The Timid Soul Toys With Fascism
The authoritarian strain in modern democracies has only heightened since I first posted this bit of cartoon wisdom several years ago. In 1937, H.T. Webster’s Casper Milquetoast (The Timid Soul) responds to Italy’s Benito Mussolini and Germany’s Adolph Hitler with his own fantasy of assertiveness. This 1937 vision of fascism’s psychological appeal to feelings of personal disempowerment is eerily relevant to the current ethos. Webster perceptively understands how the personal and political entwine around identity. And through Casper he renders it as a will to power that is at once frightening but also silly and petty. Webster even seems to understand something American liberals are only now grasping: the most effective response to bro-aviating fascist cosplay is ridicule.
But more than the prescience and enduring relevance of Webster’s 1937 strip, this sequence is a great example of the special powers of the cartoon arts. They can show, not just tell, rich ideas. Webster brings greater depth and impact to an insight through sequential illustration than we would get from the description of language alone. He shows us panel by panel the process of Casper responding to imagery and internalizing it into self-reflection – literally, in front of a mirror – mimicking the despot’s power. And then he twists it into satire: the fantasy of power congratulating itself by terrorizing an unsuspecting cat. Psychologists and political scientists no doubt have filled reams of analysis about how authoritarianism appeals to popular feelings of alienation and disempowerment. But somehow Webster brings it to life in a unique and impactful way here.

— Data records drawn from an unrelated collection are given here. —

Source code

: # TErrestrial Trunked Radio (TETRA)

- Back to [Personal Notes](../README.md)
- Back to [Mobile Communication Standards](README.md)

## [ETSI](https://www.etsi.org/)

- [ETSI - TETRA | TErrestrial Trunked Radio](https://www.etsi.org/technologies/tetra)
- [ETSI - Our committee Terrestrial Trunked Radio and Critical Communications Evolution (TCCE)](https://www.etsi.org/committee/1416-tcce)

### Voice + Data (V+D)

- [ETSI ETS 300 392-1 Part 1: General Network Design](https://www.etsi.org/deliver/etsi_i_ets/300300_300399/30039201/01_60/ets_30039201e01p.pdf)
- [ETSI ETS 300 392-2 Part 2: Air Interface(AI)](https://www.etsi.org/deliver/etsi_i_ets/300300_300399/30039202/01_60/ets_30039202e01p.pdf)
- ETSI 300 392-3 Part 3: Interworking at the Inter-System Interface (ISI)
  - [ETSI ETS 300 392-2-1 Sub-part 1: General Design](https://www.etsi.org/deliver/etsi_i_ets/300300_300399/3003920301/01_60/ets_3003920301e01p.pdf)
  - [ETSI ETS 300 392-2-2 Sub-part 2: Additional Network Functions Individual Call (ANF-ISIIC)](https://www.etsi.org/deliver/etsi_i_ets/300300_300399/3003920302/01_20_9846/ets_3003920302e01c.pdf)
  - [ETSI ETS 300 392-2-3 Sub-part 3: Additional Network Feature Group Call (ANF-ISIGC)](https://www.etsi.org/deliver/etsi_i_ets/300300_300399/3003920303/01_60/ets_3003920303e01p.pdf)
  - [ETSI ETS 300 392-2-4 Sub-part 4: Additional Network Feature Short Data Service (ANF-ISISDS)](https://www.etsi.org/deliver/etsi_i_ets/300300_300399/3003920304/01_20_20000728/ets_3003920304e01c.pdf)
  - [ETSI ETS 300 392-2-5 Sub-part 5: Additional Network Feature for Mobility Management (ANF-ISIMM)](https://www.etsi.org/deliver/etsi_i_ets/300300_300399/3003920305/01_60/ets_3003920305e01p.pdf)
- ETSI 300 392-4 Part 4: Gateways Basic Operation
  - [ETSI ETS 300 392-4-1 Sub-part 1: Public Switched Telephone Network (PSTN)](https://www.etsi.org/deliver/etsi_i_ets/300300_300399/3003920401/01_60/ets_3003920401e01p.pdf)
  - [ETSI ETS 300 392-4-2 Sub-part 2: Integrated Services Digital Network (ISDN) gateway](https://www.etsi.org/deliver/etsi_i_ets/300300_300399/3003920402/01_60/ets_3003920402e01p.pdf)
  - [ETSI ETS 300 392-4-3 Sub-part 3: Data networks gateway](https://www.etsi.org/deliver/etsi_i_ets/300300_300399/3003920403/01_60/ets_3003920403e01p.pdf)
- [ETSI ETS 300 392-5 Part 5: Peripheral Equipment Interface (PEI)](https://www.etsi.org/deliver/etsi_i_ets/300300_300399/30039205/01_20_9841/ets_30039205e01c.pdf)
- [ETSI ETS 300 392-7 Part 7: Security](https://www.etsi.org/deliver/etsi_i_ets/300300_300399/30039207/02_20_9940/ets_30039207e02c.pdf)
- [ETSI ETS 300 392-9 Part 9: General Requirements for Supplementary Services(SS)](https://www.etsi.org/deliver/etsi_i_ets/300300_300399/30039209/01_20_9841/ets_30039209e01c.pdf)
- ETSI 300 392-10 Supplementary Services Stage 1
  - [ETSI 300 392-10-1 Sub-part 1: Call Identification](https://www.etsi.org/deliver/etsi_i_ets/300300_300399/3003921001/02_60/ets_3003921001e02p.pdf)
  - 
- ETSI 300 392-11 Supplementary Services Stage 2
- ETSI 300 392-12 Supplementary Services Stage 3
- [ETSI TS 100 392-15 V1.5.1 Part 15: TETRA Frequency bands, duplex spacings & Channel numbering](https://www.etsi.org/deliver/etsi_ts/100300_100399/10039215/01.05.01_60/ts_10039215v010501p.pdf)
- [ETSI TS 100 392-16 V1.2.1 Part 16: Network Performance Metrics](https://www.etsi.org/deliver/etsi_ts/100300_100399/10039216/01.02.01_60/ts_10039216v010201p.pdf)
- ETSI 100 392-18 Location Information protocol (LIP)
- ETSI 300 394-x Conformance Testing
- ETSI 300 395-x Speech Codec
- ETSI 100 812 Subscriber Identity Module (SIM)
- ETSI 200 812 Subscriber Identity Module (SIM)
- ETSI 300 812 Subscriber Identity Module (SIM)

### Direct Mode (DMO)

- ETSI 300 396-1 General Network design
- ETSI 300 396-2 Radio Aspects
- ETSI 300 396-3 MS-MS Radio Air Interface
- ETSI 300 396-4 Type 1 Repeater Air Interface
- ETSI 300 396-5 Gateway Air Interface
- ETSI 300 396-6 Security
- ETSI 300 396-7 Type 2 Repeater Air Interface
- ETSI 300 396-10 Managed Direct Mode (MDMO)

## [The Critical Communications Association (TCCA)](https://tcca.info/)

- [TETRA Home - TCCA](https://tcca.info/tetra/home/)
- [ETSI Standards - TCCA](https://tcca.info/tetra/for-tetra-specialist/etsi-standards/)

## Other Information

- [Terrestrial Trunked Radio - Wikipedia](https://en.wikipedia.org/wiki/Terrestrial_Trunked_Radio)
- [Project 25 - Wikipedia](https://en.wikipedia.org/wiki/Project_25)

The beloved H.T. Webster (1885-1952) drew a range of political and slice of life cartoons across the 20s and 30s. Generally he was known for gentle satires of middle class life and nostalgic takes on bygone boyhood. His most famous contribution to the daily funnies (and American language) was The Timid Soul, which focused on the beleaguered and unassertive Casper Milquetoast who struggled with his own timidity in the face of an increasingly brash, intrusive America. In fact, Casper’s name entered into the language as the familiar descriptor of bland and weak. Casper’s attempts to break out of his own wimpy response to the world is the source of The Timid Soul’s light comedy.